While specific issues remain largely unresolved (or, if closed once, they are sooner or later reopened), a variety of statistical approaches has been developed that allow, often with spectacular precision, to identify texts written by several authors based on a single example of each author’s writing. But even more interesting research questions arise beyond bare authorship attribution: patterns of stylometric similarity and difference also provide new insights into relationships between different books by the same author; between books by different authors; between authors differing in terms of chronology or gender; between translations of the same author or group of authors; helping, in turn, to find new ways of looking at works that seem to have been studied from all possible perspectives.
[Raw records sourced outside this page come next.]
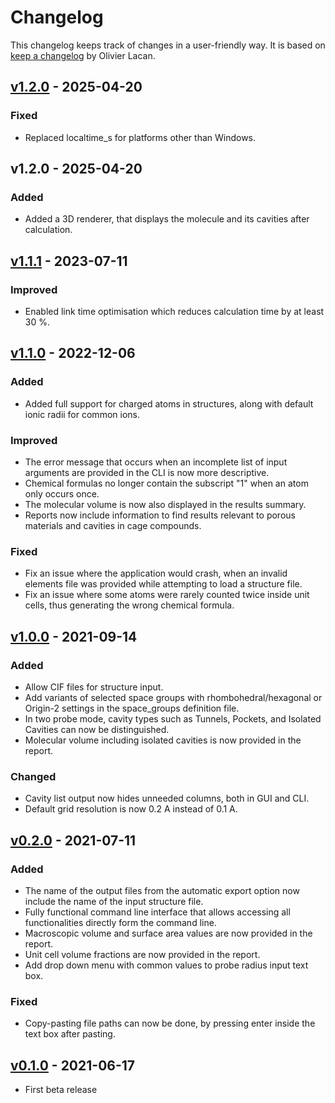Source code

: # Changelog

This changelog keeps track of changes in a user-friendly way. It is based on [keep a changelog](https://keepachangelog.com/en/1.0.0/) by Olivier Lacan.

## [v1.2.0](https://github.com/molovol/MoloVol/releases/tag/v1.2.0) - 2025-04-20
### Fixed
* Replaced localtime\_s for platforms other than Windows. 

## v1.2.0 - 2025-04-20
### Added
* Added a 3D renderer, that displays the molecule and its cavities after calculation. 

## [v1.1.1](https://github.com/molovol/MoloVol/releases/tag/v1.1.1) - 2023-07-11
### Improved
* Enabled link time optimisation which reduces calculation time by at least 30 %.

## [v1.1.0](https://github.com/molovol/MoloVol/releases/tag/v1.1.0) - 2022-12-06

### Added
* Added full support for charged atoms in structures, along with default ionic radii for common ions.

### Improved
* The error message that occurs when an incomplete list of input arguments are provided in the CLI is now more descriptive.
* Chemical formulas no longer contain the subscript "1" when an atom only occurs once.
* The molecular volume is now also displayed in the results summary.
* Reports now include information to find results relevant to porous materials and cavities in cage compounds.

### Fixed
* Fix an issue where the application would crash, when an invalid elements file was provided while attempting to load a structure file.
* Fix an issue where some atoms were rarely counted twice inside unit cells, thus generating the wrong chemical formula.

## [v1.0.0](https://github.com/molovol/MoloVol/releases/tag/v1.0.0) - 2021-09-14
### Added
* Allow CIF files for structure input.
* Add variants of selected space groups with rhombohedral/hexagonal or Origin-2 settings in the space\_groups definition file.
* In two probe mode, cavity types such as Tunnels, Pockets, and Isolated Cavities can now be distinguished.
* Molecular volume including isolated cavities is now provided in the report.

### Changed
* Cavity list output now hides unneeded columns, both in GUI and CLI.
* Default grid resolution is now 0.2 A instead of 0.1 A.

## [v0.2.0](https://github.com/jmaglic/MoloVol/releases/tag/v0.2.0) - 2021-07-11

### Added
* The name of the output files from the automatic export option now include the name of the input structure file.
* Fully functional command line interface that allows accessing all functionalities directly form the command line.
* Macroscopic volume and surface area values are now provided in the report.
* Unit cell volume fractions are now provided in the report.
* Add drop down menu with common values to probe radius input text box.

### Fixed
* Copy-pasting file paths can now be done, by pressing enter inside the text box after pasting.

## [v0.1.0](https://github.com/jmaglic/MoloVol/releases/tag/v0.1.0) - 2021-06-17
* First beta release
Nowadays, in the era of ever-growing computing power and of ever-more literary texts available in electronic form, we are able to perform stylometric experiments that our predecessors could only dream of.
This half-day workshop is a hands-on introduction to stylometric analysis in the programming language R, using an emerging tool, a collection of Maciej Eder’s and Jan Rybicki’s scripts, which perform multivariate analyses of the frequencies of the most frequent words, the most frequent word n-grams, and the most frequent letter n-grams. One of the scripts produces Cluster Analysis, Multidimensional Scaling, Principal Component Analysis and Bootstrap Consensus Tree graphs based on Burrows’s Delta and other distance measures; it applies additional (and optional) procedures, such as Hoover’s “culling” and pronoun deletion. As by-products, it can be used to generate various frequency lists; a stand-alone word-frequency-maker is also available. Another script provides insight into state-of-the-art supervised techniques of classification, such as Support Vector Machines, k-Nearest Neighbor classification, or, more classically, Delta as developed by Burrows. Our scripts have already been used by other scholars to study Wittgenstein’s dictated writings or, believe it or not, DNA sequences!
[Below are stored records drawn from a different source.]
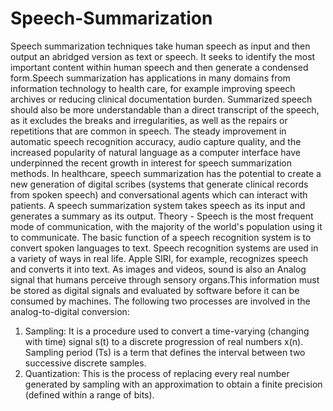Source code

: # Speech-Summarization
Speech summarization techniques take human speech as input and then output an abridged version as text or speech. It seeks to identify the most important content within human speech and then generate a condensed form.Speech summarization has applications in many domains from information technology to health care, for example improving speech archives or reducing clinical documentation burden.  Summarized speech should also be more understandable than a direct transcript of the speech, as it excludes the breaks and irregularities, as well as the repairs or repetitions that are common in speech. The steady improvement in automatic speech recognition accuracy, audio capture quality, and the increased popularity of natural language as a computer interface have underpinned the recent growth in interest for speech summarization methods. In healthcare, speech summarization has the potential to create a new generation of digital scribes (systems that generate clinical records from spoken speech) and conversational agents which can interact with patients. A speech summarization system takes speech as its input and generates a summary as its output.
Theory - Speech is the most frequent mode of communication, with the majority of the world's population using it to communicate. The basic function of a speech
recognition system is to convert spoken languages to text. Speech recognition systems are used in a variety of ways in real life. Apple SIRI, for example, recognizes speech and converts it into text. As images and videos, sound is also an Analog signal that humans perceive through sensory organs.This information must be stored as digital signals and evaluated by software before it can be consumed by machines. The following two processes are involved in the analog-to-digital conversion:
1. Sampling: It is a procedure used to convert a time-varying (changing with
time) signal s(t) to a discrete progression of real numbers x(n). Sampling period
(Ts) is a term that defines the interval between two successive discrete samples.
2. Quantization: This is the process of replacing every real number generated
by sampling with an approximation to obtain a finite precision (defined within a
range of bits).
The workshop will be an opportunity to see this in practice in a variety of text collections, investigated for authorial attribution, translatorial attribution, genre, gender, chronology… Text collections in a variety of languages will be provided; workshop attendees are welcome to bring even more texts (in either plain text format or tei-xml). No previous knowledge of R is necessary: our script is very user-friendly (and very fast)!
During a brief introduction, (1) R will be installed on the users’ laptops from the Internet (if it has not been already installed); (2) participants will receive CDs/pendrives with the script(s), a short quickstart guide and several text collections prepared for analysis; (3) some theory behind this particular stylometric approach will be discussed, and the possible uses of the tools presented will be summarized. After that and (4) a short instruction, participants will move on to (5) hands-on analysis to produce as many different results as possible to better assess the various aspects of stylometric study; (6) additional texts might be downloaded from the Internet or added by the participants themselves. The results, both numeric and visualizations, will be analyzed. For those more advanced in R (or S, or Matlab), details of the script (R methods, functions, and packages) will be discussed.